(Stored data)
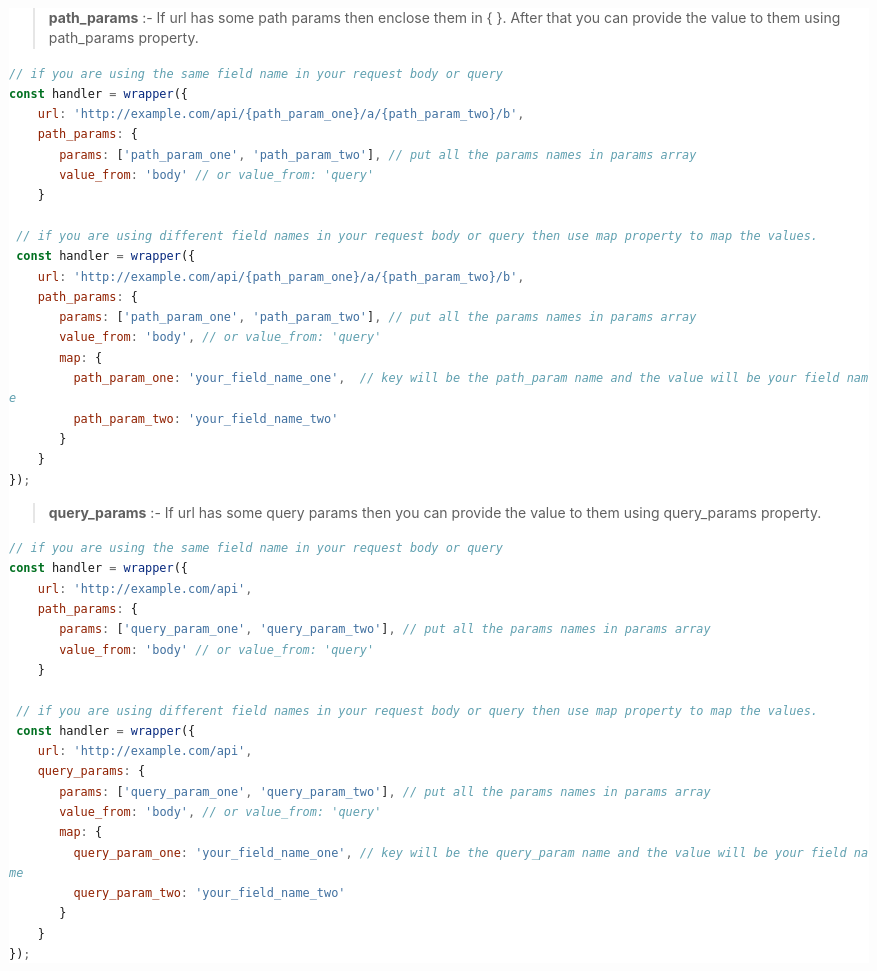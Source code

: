  > **path_params** :- If url has some path params then enclose them in { }. After that you can provide the value to them using path_params property.
 
 ```js
 // if you are using the same field name in your request body or query 
 const handler = wrapper({
     url: 'http://example.com/api/{path_param_one}/a/{path_param_two}/b',
     path_params: {
        params: ['path_param_one', 'path_param_two'], // put all the params names in params array
        value_from: 'body' // or value_from: 'query'
     }
     
  // if you are using different field names in your request body or query then use map property to map the values.
  const handler = wrapper({
     url: 'http://example.com/api/{path_param_one}/a/{path_param_two}/b',
     path_params: {
        params: ['path_param_one', 'path_param_two'], // put all the params names in params array
        value_from: 'body', // or value_from: 'query'
        map: {
          path_param_one: 'your_field_name_one',  // key will be the path_param name and the value will be your field name
          path_param_two: 'your_field_name_two'
        }
     }
 });
 ```
 
 
 > **query_params** :- If url has some query params then you can provide the value to them using query_params property.
 
 ```js
 // if you are using the same field name in your request body or query 
 const handler = wrapper({
     url: 'http://example.com/api',
     path_params: {
        params: ['query_param_one', 'query_param_two'], // put all the params names in params array
        value_from: 'body' // or value_from: 'query'
     }
     
  // if you are using different field names in your request body or query then use map property to map the values.
  const handler = wrapper({
     url: 'http://example.com/api',
     query_params: {
        params: ['query_param_one', 'query_param_two'], // put all the params names in params array
        value_from: 'body', // or value_from: 'query'
        map: {
          query_param_one: 'your_field_name_one', // key will be the query_param name and the value will be your field name
          query_param_two: 'your_field_name_two'
        }
     }
 });
 ```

Try it: Wherever a line in the data above holds "provide", copy that line.

Exercise response:
:  > **path_params** :- If url has some path params then enclose them in { }. After that you can provide the value to them using path_params property.
 > **query_params** :- If url has some query params then you can provide the value to them using query_params property.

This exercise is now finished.